1. 23
  1.  

  2. 8

    Oh hey this is my project! I wrote up a little explanatory blog post since I didn’t really expect runj to get quite this much attention so quickly.

    1. 2

      Seems really quite polished for something that’s not quite ready for prime time :)

      1. 1

        Thanks! I’d love feedback if you get the chance to try it out.

        1. 1

          I’d like to see a simpler build process. I realize that Dockerfile compatibility is a pretty lofty goal, but all-in-all, Dockerfile is a work of art – regardless of what you think of the entire Docker ecosystem. It’s extremely simple for the end user to Get Things Done.

          1. 1

            Thanks for the feedback! As an OCI runtime, runj is intentionally limited and pretty low in the stack; the idea is that higher-level tools can be built on top of runj for the kinds of use-cases you’re describing. This is similar to runc (the reference OCI implementation), which both containerd and Docker use in order to implement the container primitives on Linux.

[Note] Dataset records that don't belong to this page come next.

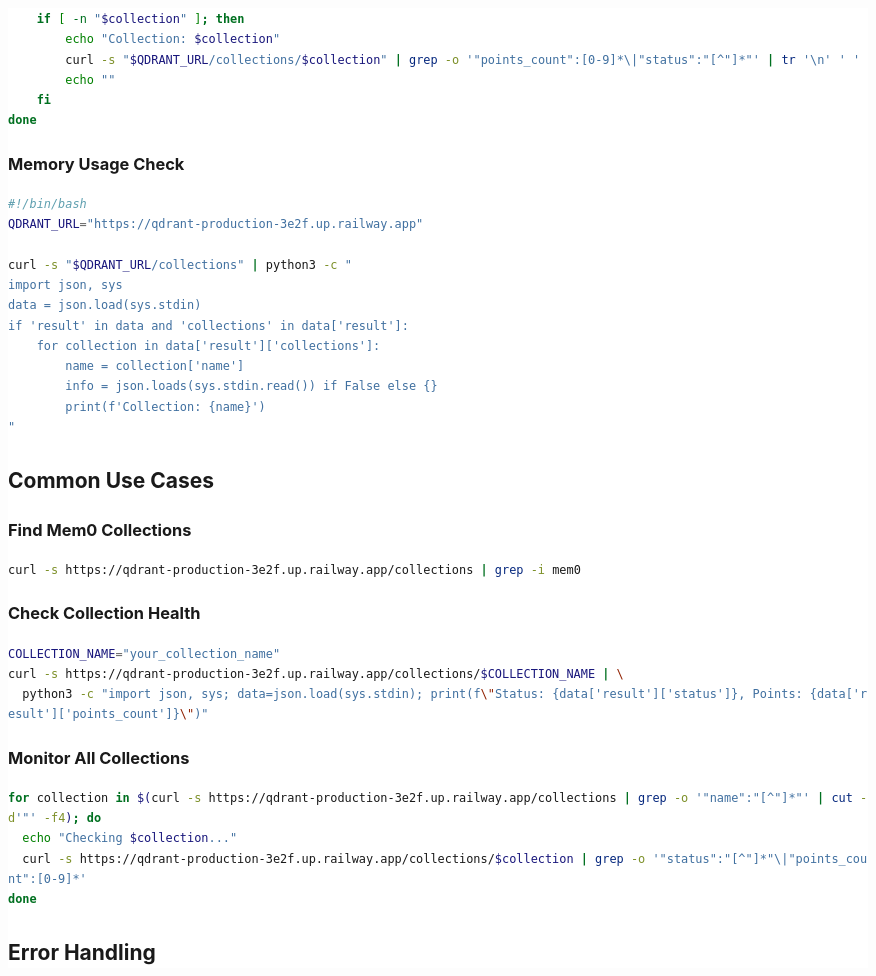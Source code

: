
 ```bash
    if [ -n "$collection" ]; then
        echo "Collection: $collection"
        curl -s "$QDRANT_URL/collections/$collection" | grep -o '"points_count":[0-9]*\|"status":"[^"]*"' | tr '\n' ' '
        echo ""
    fi
done
```

### Memory Usage Check
```bash
#!/bin/bash
QDRANT_URL="https://qdrant-production-3e2f.up.railway.app"

curl -s "$QDRANT_URL/collections" | python3 -c "
import json, sys
data = json.load(sys.stdin)
if 'result' in data and 'collections' in data['result']:
    for collection in data['result']['collections']:
        name = collection['name']
        info = json.loads(sys.stdin.read()) if False else {}
        print(f'Collection: {name}')
"
```

## Common Use Cases

### Find Mem0 Collections
```bash
curl -s https://qdrant-production-3e2f.up.railway.app/collections | grep -i mem0
```

### Check Collection Health
```bash
COLLECTION_NAME="your_collection_name"
curl -s https://qdrant-production-3e2f.up.railway.app/collections/$COLLECTION_NAME | \
  python3 -c "import json, sys; data=json.load(sys.stdin); print(f\"Status: {data['result']['status']}, Points: {data['result']['points_count']}\")"
```

### Monitor All Collections
```bash
for collection in $(curl -s https://qdrant-production-3e2f.up.railway.app/collections | grep -o '"name":"[^"]*"' | cut -d'"' -f4); do
  echo "Checking $collection..."
  curl -s https://qdrant-production-3e2f.up.railway.app/collections/$collection | grep -o '"status":"[^"]*"\|"points_count":[0-9]*'
done
```

## Error Handling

            I’ve been working on a containerd shim and porting containerd to FreeBSD to start building up the pieces of the puzzle. I don’t know that I’ll try to port Docker itself (it’s a very large codebase), but nerdctl is a command-line utility that exposes a very similar interface to Docker and has the ability to build images from a Dockerfile. It’d be neat to get all of these pieces working together.

      2. 2

        The existence of this project makes me unreasonably happy. Please feel free to reach out to me if you’re confused by any FreeBSD idiosyncrasies (jails, capsicum, firewalls, packages, whatever).

        1. 1

          Thanks! I’m brand-new to FreeBSD and trying to learn as I go. I appreciate the offer; a few other folks have made similar offers and one has already added runj to the ports tree.

          If you have the chance to take a look at the codebase for runj and have any feedback on how it leverages the existing components of FreeBSD (like my very basic jail.conf or which image I’m testing with), I’d love to hear your suggestions.

          1. 2

            I’m a bit surprised that you’re using a jail.conf at all. I would have expected this to be an alternative jail front end, rather than building on top of the existing command-line tool, which is a very thin wrapper around the a small set of system calls. The jail tool is really designed around managing a small set of static jails, which is quite at odds with an OCI environment where jails are dynamically created, configured, and destroyed. This approach may work, but I suspect you’ll hit impedance mismatches.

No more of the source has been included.